(What is required) Go through the data below and return each line containing the word "multiple".

___ Data extracts ___

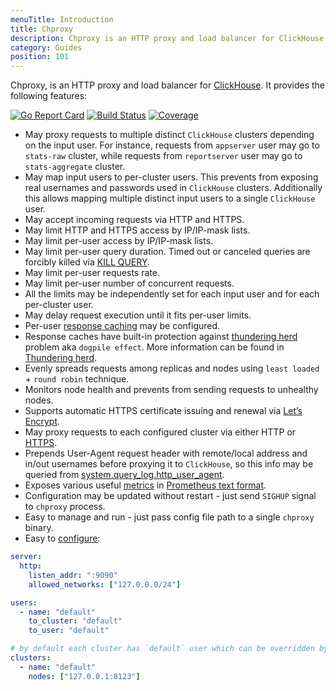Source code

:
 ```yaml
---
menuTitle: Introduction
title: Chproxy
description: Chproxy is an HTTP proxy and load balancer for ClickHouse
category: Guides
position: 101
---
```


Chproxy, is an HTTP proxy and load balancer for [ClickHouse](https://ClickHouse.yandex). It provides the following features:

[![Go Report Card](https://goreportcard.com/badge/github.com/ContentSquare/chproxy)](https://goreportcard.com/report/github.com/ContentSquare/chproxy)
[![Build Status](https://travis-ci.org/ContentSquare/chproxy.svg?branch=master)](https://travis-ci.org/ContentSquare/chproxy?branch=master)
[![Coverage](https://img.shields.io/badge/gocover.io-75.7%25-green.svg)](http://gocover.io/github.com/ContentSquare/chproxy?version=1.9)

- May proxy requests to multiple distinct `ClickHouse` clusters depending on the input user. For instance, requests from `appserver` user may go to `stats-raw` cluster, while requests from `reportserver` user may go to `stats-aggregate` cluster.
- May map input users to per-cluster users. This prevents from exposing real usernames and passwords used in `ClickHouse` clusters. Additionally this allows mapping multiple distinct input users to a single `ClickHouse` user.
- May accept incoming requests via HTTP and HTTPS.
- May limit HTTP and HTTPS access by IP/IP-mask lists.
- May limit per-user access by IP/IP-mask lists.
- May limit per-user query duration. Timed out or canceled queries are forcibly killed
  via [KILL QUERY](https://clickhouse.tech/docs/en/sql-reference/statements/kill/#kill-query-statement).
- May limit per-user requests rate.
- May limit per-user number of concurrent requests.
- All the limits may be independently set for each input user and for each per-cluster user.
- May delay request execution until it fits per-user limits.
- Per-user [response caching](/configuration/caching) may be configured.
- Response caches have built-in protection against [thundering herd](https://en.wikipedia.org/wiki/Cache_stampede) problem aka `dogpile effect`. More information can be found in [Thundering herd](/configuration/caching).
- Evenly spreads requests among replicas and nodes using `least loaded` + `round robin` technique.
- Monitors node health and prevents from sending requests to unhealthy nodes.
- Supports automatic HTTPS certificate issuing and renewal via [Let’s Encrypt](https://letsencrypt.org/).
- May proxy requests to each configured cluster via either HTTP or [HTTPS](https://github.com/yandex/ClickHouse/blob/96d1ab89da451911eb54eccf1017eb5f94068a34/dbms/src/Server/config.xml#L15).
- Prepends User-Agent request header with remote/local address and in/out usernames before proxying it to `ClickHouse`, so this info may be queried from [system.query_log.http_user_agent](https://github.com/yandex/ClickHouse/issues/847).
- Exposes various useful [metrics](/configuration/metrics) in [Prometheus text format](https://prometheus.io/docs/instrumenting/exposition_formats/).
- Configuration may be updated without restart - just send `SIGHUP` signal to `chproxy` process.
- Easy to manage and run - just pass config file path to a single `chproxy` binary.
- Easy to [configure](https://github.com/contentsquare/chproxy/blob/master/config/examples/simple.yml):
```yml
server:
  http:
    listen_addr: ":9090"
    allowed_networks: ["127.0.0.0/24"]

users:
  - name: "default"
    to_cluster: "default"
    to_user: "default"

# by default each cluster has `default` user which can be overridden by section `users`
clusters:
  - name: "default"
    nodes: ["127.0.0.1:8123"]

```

___

(Result for this task)
- May proxy requests to multiple distinct `ClickHouse` clusters depending on the input user. For instance, requests from `appserver` user may go to `stats-raw` cluster, while requests from `reportserver` user may go to `stats-aggregate` cluster.
- May map input users to per-cluster users. This prevents from exposing real usernames and passwords used in `ClickHouse` clusters. Additionally this allows mapping multiple distinct input users to a single `ClickHouse` user.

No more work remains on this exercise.